I have been testing a lightweight (console mode only) Gentoo 2007.0 install which boots from a 4GB USB drive. The drive has two EXT2 partitions, mounted as "/boot" and "/". I am experiencing intermittent file system corruption on the root partition that occurs after a system shutdown/poweroff (using either "shutdown -h now" or by tapping the power button which initiates a shutdown). What appears to be happening is the power shuts off before the USB drive has completed writing it's buffers to flash. The result is a dirty shutdown and file system corruption. It is usually minor file system errors, but at least once I had to rebuild my install from backup. Suggestion for Fix: When a shutdown with power-off is initiated, after sync/unmount and before power actually shuts off, there should be a user configurable delay (probably 5 secs would do it). This would give the USB drive time to finish writing before power goes off Reproducible: Sometimes Steps to Reproduce: 1. From the command line issue "shutdown -h now" 2. PC will perform an orderly shutdown and shut its power off. 3. Turn on power to boot the PC. Actual Results: During the next boot there sometimes is a warning about a dirty root filesystem and a fsck is performed. The fsck results in errors which sometimes have to be fixed with a manual run. Once time there were so many errors I had to rebuild the filesystem from backup. Expected Results: A clean reboot with no filesystem warnings or errors. Gentoo 2007.0 - fully updated with the latest stable packages from portage. Test system USB drive partitions: (fstab) /dev/sdb1 /boot ext2 defaults,noauto,noatime,nodiratime 1 2 /dev/sdb2 / ext2 defaults,noatime,nodiratime 0 1 Kernels I have tested this with: kernel-2.6.22-gentoo-r5 kernel-2.6.21-gentoo-r4 kernel-2.6.20-gentoo-r8 I have observed the problem on two different systems/platforms: 1) MSI K9AGM-FID mobo, ATI SB600 & ATI Xpress 1150 (RS485) chipsets, 1GB DDR2 ram, Athlon 64 X2 3800+ cpu 2) ECS 945G-M3 V1.0B Viiv mobo, Intel 945G & ICH7DH chipsets, 512MB DDR2 ram, Celeron D 331 cpu I have observed the problem with two different brands of USB drives: 1) Corsair 4GB Flash Vorager GT (CMFUSB2.0-4GBGT) 2) PNY Attache 4GB Flash Drive (P-FD04GU20-RF) (the Corsair is more prone to corruption than the PNY)

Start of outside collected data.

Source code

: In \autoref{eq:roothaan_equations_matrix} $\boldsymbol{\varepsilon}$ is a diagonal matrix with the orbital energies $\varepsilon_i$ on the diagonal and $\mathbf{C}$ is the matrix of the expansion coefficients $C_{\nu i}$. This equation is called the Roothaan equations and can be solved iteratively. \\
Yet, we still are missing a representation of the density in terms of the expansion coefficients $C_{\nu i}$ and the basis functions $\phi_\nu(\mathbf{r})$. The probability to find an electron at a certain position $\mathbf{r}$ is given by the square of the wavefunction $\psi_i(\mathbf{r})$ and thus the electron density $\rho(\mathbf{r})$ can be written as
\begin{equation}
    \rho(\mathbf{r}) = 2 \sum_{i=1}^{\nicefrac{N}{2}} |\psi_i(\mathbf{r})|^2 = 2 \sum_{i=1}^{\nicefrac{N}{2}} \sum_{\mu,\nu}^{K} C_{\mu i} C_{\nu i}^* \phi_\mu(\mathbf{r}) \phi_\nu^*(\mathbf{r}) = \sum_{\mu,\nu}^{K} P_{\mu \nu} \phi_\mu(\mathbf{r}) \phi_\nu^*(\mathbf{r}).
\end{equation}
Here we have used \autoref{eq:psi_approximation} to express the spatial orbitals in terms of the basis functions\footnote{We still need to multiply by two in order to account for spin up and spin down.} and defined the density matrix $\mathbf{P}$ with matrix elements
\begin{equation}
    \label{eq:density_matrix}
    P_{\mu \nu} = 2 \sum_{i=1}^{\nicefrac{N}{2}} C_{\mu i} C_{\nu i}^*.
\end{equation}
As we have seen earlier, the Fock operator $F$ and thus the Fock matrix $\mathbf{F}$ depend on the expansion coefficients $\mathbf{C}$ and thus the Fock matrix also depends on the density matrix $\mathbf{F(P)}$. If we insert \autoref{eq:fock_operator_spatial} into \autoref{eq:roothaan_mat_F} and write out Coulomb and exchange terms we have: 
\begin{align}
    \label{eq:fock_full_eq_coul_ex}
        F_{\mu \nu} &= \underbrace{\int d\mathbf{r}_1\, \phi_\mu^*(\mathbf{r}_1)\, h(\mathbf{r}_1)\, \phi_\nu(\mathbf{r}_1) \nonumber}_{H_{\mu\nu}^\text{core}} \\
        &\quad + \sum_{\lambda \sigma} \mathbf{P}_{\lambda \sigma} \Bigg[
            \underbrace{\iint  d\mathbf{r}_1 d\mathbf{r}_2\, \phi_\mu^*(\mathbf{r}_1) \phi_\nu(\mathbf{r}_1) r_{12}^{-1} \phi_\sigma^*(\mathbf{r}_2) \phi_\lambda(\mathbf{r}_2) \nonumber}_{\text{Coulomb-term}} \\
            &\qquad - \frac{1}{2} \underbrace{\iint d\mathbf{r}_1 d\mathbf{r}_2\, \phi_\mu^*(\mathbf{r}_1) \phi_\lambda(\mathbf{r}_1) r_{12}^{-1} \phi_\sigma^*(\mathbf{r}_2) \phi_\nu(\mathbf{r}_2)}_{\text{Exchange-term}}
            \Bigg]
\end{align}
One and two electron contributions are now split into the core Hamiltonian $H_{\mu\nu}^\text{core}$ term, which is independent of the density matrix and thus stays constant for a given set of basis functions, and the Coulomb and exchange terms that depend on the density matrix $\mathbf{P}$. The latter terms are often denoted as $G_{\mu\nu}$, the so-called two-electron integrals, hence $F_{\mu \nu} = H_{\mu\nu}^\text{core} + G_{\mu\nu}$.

This isn't a fix, and only a half good workaround, but try adding a line saying "sync" to /etc/conf.d/local.stop This will force flushing to occur earlier in the shutdown procedure, so the final flush will have much less to do, lessening the chance of problems.
Another thing you can do is add the "sync" option to your /etc/fstab for your usb drive. That way, writing to your usb drive will not be buffered, but done immediately. This will slow things down though. Buffering writes (or asynchronous IO) is the default behavior, so I'm not sure this is an actual bug.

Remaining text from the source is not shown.